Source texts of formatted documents

#####

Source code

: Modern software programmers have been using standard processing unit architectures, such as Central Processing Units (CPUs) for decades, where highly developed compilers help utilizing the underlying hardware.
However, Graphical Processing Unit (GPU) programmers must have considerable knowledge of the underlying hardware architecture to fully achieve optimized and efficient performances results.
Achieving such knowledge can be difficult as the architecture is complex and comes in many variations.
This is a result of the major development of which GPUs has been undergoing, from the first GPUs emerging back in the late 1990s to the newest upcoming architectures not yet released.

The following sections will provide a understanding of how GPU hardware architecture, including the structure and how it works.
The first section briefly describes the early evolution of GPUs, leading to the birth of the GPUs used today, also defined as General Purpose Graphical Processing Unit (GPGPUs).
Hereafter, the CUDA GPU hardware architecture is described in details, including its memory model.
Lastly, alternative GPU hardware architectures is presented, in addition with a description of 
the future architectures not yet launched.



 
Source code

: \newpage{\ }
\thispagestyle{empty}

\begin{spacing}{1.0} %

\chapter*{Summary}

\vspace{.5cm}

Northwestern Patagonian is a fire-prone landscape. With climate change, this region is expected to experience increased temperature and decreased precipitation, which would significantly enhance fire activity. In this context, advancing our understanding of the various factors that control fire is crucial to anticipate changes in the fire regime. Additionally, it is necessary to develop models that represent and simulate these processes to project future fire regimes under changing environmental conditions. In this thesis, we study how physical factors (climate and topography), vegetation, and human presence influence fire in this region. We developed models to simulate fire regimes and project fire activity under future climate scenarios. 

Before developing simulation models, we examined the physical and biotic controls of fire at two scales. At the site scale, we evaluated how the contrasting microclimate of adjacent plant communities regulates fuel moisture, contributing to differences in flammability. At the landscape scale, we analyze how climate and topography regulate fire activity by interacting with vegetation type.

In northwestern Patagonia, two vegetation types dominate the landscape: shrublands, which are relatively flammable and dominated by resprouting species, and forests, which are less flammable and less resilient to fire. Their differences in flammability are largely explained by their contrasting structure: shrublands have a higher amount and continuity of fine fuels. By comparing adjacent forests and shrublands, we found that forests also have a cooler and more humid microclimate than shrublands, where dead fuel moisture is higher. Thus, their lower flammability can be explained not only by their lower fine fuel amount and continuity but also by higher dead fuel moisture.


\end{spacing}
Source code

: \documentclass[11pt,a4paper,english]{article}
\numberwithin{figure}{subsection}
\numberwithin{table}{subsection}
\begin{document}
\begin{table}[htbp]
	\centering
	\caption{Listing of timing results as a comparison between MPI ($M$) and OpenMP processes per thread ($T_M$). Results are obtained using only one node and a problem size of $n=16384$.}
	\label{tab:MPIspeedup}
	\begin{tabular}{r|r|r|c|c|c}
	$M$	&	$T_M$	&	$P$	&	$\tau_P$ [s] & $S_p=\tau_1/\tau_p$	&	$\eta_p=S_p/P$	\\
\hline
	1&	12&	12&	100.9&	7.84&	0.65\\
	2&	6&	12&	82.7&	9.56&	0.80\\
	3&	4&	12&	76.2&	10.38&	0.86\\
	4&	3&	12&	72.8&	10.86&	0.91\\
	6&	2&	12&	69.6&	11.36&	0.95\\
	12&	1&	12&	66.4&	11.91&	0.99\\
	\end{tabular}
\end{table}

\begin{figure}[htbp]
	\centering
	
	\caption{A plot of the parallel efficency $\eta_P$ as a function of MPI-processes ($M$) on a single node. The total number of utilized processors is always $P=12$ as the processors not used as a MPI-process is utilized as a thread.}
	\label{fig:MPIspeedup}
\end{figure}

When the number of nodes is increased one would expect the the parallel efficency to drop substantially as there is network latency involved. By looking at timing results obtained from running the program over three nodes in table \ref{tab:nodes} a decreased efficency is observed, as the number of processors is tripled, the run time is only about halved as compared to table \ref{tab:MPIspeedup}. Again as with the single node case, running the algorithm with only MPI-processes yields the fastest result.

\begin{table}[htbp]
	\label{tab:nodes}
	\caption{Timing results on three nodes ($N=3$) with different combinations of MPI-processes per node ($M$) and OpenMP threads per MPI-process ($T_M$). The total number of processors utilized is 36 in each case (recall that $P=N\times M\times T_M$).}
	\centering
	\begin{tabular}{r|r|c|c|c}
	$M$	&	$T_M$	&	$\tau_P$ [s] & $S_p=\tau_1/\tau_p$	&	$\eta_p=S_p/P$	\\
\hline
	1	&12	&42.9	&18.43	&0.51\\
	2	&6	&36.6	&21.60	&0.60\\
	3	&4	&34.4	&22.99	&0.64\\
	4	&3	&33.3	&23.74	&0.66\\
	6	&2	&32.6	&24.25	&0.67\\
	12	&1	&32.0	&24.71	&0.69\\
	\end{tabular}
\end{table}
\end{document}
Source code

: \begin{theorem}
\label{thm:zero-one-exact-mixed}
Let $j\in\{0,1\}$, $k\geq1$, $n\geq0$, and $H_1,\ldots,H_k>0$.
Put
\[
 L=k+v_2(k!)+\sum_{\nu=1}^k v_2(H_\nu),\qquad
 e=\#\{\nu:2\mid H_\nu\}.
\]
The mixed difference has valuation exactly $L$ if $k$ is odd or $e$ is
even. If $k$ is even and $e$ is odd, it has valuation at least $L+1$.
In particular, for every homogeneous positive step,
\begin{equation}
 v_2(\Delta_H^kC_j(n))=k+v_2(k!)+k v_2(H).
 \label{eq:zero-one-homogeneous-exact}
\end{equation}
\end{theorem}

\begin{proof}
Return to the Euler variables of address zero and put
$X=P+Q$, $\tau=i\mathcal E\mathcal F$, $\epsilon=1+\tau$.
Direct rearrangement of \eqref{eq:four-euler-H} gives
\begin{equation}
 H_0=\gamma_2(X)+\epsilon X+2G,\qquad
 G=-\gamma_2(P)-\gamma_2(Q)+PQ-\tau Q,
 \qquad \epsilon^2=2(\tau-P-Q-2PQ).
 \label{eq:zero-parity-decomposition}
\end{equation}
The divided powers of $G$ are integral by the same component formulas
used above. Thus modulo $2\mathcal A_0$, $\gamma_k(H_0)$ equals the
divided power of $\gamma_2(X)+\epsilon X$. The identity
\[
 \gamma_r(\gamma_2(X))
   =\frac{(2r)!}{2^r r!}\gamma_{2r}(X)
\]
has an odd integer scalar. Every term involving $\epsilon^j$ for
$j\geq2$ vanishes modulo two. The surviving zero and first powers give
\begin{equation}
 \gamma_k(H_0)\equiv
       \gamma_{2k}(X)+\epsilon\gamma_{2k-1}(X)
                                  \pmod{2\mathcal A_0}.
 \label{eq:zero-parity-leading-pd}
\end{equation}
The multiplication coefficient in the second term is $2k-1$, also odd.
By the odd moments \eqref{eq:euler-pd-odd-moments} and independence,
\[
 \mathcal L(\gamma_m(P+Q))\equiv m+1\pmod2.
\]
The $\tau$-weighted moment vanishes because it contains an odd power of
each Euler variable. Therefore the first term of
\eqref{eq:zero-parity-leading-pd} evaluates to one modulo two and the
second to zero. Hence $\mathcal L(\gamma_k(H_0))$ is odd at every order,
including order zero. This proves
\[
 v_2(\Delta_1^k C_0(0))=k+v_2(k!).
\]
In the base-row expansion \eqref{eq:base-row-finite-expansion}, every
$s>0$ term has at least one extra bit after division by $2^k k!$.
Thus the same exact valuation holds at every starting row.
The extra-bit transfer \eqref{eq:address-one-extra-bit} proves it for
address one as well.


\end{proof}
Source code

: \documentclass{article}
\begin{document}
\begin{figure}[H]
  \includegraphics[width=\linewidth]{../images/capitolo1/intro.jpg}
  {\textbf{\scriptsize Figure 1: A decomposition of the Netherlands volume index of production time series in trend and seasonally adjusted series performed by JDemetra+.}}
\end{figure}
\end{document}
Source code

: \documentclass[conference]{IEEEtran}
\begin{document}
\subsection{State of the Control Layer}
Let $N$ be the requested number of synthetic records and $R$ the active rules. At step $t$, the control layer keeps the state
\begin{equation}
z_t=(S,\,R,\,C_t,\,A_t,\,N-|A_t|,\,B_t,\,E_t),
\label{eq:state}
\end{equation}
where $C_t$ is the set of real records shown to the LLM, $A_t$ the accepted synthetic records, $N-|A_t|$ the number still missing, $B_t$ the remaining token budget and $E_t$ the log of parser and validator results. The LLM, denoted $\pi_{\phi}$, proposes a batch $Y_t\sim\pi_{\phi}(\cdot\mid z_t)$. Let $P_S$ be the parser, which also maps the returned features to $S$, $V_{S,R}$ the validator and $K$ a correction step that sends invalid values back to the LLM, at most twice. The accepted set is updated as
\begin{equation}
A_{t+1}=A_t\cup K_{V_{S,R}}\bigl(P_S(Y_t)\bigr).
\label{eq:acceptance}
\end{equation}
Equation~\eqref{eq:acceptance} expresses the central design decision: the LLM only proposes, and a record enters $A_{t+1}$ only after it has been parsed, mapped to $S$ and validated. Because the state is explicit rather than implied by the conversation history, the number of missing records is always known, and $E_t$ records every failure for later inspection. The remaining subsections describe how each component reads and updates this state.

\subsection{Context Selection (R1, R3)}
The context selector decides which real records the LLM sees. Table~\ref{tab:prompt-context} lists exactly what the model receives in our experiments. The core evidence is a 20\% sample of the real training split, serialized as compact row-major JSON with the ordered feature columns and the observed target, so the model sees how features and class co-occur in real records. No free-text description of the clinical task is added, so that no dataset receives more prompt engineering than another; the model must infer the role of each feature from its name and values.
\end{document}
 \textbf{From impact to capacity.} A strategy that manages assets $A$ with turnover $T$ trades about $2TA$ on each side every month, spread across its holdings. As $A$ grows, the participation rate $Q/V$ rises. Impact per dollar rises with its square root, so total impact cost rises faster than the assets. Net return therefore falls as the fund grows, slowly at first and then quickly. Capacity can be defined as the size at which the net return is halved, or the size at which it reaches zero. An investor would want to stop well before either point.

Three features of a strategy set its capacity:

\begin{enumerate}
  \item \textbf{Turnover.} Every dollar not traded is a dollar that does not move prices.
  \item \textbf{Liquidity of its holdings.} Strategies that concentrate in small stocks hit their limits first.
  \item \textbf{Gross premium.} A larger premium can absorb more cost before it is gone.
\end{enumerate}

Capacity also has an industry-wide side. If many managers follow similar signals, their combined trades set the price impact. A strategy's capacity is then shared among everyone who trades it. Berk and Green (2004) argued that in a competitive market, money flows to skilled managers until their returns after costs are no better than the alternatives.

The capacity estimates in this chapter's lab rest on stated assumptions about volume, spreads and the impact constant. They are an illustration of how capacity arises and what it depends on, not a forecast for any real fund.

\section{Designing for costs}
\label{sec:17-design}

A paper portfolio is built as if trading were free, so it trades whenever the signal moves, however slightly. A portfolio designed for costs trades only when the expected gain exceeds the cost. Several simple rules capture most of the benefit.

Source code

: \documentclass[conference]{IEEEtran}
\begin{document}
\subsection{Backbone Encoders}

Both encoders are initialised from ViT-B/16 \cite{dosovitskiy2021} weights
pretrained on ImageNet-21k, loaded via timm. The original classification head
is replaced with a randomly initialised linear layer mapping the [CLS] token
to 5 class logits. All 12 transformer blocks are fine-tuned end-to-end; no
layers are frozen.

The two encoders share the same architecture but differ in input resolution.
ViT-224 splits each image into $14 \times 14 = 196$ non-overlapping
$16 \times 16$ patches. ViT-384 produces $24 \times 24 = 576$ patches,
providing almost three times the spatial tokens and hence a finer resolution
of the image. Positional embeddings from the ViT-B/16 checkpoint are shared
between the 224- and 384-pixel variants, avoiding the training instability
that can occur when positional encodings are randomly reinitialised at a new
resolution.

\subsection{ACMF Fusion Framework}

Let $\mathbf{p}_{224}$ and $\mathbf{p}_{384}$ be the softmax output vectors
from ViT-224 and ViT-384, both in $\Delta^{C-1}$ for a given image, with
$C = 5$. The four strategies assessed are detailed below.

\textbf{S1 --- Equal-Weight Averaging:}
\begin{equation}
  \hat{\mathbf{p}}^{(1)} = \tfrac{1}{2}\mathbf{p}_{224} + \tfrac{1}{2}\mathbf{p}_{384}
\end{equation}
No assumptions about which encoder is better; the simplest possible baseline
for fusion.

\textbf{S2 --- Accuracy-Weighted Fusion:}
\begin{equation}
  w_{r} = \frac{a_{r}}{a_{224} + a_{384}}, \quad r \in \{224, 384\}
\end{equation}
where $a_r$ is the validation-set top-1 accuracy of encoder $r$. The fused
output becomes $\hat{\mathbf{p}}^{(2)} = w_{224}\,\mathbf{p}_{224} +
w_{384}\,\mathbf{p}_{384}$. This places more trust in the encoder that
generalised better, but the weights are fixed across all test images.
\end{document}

#####

◆ What you need to do: Only the lines above starting at the one containing "Northwestern Patagonian is" and ending at the one containing "Before developing simulation", both included, are to be returned, exactly as they read.

◆ Exercise result:
Northwestern Patagonian is a fire-prone landscape. With climate change, this region is expected to experience increased temperature and decreased precipitation, which would significantly enhance fire activity. In this context, advancing our understanding of the various factors that control fire is crucial to anticipate changes in the fire regime. Additionally, it is necessary to develop models that represent and simulate these processes to project future fire regimes under changing environmental conditions. In this thesis, we study how physical factors (climate and topography), vegetation, and human presence influence fire in this region. We developed models to simulate fire regimes and project fire activity under future climate scenarios. 

Before developing simulation models, we examined the physical and biotic controls of fire at two scales. At the site scale, we evaluated how the contrasting microclimate of adjacent plant communities regulates fuel moisture, contributing to differences in flammability. At the landscape scale, we analyze how climate and topography regulate fire activity by interacting with vegetation type.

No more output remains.